Hey, Mindfuls! I’ve been reflecting on work friendships versus trauma-bonding lately. You’ll often hear in the workplace, “we’re all friends here” or even worse, “we’re all like family here”. These types of statements fill me with anxiety and often dread. These blank statements don’t account for toxic environments, gaslighting, and trauma from being othered in the workplace. If you don’t agree with the idea of instant friendship or family narratives with complete strangers, you often become the enemy, but only until your coworkers want to be friends again. The idea that we’re all miserable together or all have to “stick together no matter what” is a form of trauma-bonding. Medical New Today defines trauma-bonding as “a psychological response to abuse. It occurs when the abused person forms an unhealthy bond with the person who abuses them.” The reality is you don’t have to be friends with your co-workers or boss. You can set healthy boundaries and separate yourself from unhealthy patterns. You don’t owe anyone friendship, companionship, time, or energy. Only you can decide what you’re willing to give or withhold. 
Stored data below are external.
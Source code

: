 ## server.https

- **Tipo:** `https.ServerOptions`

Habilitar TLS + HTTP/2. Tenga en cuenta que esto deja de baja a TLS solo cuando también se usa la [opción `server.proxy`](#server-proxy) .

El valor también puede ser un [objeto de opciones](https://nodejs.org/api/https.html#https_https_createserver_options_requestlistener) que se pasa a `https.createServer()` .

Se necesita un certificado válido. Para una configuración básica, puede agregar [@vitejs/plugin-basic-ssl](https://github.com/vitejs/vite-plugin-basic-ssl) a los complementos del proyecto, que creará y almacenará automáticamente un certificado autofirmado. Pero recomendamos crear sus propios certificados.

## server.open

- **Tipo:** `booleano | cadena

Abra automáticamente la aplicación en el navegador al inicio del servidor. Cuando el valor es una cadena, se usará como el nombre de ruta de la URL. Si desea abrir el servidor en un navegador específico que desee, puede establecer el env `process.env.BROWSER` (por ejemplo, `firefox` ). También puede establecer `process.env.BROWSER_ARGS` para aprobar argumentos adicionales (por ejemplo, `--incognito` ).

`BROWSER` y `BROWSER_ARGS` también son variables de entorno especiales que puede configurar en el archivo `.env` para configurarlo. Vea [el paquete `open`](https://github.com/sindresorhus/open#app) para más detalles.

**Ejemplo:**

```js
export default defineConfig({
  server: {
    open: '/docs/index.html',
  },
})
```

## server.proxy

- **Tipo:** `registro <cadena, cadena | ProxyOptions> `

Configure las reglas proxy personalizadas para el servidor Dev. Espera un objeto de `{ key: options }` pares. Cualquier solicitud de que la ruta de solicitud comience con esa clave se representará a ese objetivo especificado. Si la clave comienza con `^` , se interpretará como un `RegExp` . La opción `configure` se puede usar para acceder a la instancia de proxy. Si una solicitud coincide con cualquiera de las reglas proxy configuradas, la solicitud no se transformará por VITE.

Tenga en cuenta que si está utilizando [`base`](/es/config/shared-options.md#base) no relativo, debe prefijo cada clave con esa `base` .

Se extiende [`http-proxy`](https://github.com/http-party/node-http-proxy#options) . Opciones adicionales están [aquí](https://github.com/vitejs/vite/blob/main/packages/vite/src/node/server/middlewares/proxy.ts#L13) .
Identifying trauma-bonding in the workplace:

  • Seek help from a mental health professional or therapist. 
  • Acknowledge and recognize trauma happening in the workplace, especially stories from marginalized folxs and communities.
  • Set healthy boundaries (e.g. I will not answer emails after the work day, don’t expect an answer from me until the following day; I will not share my personal life with you, please refrain from asking about my weekends in the future.; There seems to be something we need to discuss based on your statement. Do you have a minute to discuss now or can we plan for a meeting later?)
  • Take care of your own needs and support those around you that have proven to be consistently healthy and kind (in their words, actions, and deeds). 

Reflective prompts:

  1. Do I have genuine friendships with my coworkers or am I afraid to rock the boat?
  2. Do I share more information with my coworkers than I feel comfortable with to avoid being seen as harsh? 
  3. Is my workplace hurting my emotional, physical, or spiritual well-being?
  4. Is it time for me to find another position based on any of my needs not being met?  

Remember, breaking old habits takes time. Forgive yourself in the process of re-learning to care and protect your own needs. Read more about trauma-bonding in the workplace from Shannon Weber here. If you haven’t already, please read Kaetrena Davis Kendrick’s work on low morale in academic (pg.9) and public libraries. You deserve true friendships in the workplace, nurture those that nurture and support you in healthy ways. 

Explore genuine relationships and remember to rest.